**What the exercise asks**
Restate the full set of records exactly, without adding or dropping a word.
Segment Open
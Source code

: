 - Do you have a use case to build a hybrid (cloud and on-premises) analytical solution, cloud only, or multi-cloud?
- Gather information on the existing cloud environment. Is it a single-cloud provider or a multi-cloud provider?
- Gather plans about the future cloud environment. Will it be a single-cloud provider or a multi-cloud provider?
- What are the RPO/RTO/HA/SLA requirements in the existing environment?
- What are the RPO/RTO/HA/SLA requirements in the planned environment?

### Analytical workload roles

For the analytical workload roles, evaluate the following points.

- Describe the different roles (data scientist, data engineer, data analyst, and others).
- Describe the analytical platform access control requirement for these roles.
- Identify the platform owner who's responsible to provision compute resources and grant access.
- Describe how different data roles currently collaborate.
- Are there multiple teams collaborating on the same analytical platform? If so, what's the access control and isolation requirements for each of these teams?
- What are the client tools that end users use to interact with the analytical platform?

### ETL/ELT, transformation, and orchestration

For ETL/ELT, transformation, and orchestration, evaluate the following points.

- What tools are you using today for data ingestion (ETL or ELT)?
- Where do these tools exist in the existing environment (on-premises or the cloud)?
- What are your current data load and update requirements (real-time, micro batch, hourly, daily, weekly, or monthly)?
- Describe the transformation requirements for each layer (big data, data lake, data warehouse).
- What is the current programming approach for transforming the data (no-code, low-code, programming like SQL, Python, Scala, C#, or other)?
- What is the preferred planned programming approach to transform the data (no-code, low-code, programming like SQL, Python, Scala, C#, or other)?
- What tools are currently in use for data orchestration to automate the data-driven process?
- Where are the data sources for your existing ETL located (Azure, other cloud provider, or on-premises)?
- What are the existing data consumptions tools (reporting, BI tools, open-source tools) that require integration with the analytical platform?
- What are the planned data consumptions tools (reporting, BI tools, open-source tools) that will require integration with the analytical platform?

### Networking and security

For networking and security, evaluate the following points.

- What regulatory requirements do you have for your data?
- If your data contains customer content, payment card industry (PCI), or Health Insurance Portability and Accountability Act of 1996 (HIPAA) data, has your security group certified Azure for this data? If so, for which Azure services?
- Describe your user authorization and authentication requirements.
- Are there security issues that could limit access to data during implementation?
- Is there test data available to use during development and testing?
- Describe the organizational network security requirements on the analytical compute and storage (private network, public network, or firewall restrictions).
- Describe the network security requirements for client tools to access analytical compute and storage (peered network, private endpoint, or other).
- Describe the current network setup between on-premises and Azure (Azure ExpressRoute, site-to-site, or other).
Segment Closed
**Output of the task**
Source code

: - Do you have a use case to build a hybrid (cloud and on-premises) analytical solution, cloud only, or multi-cloud?
- Gather information on the existing cloud environment. Is it a single-cloud provider or a multi-cloud provider?
- Gather plans about the future cloud environment. Will it be a single-cloud provider or a multi-cloud provider?
- What are the RPO/RTO/HA/SLA requirements in the existing environment?
- What are the RPO/RTO/HA/SLA requirements in the planned environment?

### Analytical workload roles

For the analytical workload roles, evaluate the following points.

- Describe the different roles (data scientist, data engineer, data analyst, and others).
- Describe the analytical platform access control requirement for these roles.
- Identify the platform owner who's responsible to provision compute resources and grant access.
- Describe how different data roles currently collaborate.
- Are there multiple teams collaborating on the same analytical platform? If so, what's the access control and isolation requirements for each of these teams?
- What are the client tools that end users use to interact with the analytical platform?

### ETL/ELT, transformation, and orchestration

For ETL/ELT, transformation, and orchestration, evaluate the following points.

- What tools are you using today for data ingestion (ETL or ELT)?
- Where do these tools exist in the existing environment (on-premises or the cloud)?
- What are your current data load and update requirements (real-time, micro batch, hourly, daily, weekly, or monthly)?
- Describe the transformation requirements for each layer (big data, data lake, data warehouse).
- What is the current programming approach for transforming the data (no-code, low-code, programming like SQL, Python, Scala, C#, or other)?
- What is the preferred planned programming approach to transform the data (no-code, low-code, programming like SQL, Python, Scala, C#, or other)?
- What tools are currently in use for data orchestration to automate the data-driven process?
- Where are the data sources for your existing ETL located (Azure, other cloud provider, or on-premises)?
- What are the existing data consumptions tools (reporting, BI tools, open-source tools) that require integration with the analytical platform?
- What are the planned data consumptions tools (reporting, BI tools, open-source tools) that will require integration with the analytical platform?

### Networking and security

For networking and security, evaluate the following points.

- What regulatory requirements do you have for your data?
- If your data contains customer content, payment card industry (PCI), or Health Insurance Portability and Accountability Act of 1996 (HIPAA) data, has your security group certified Azure for this data? If so, for which Azure services?
- Describe your user authorization and authentication requirements.
- Are there security issues that could limit access to data during implementation?
- Is there test data available to use during development and testing?
- Describe the organizational network security requirements on the analytical compute and storage (private network, public network, or firewall restrictions).
- Describe the network security requirements for client tools to access analytical compute and storage (peered network, private endpoint, or other).
- Describe the current network setup between on-premises and Azure (Azure ExpressRoute, site-to-site, or other).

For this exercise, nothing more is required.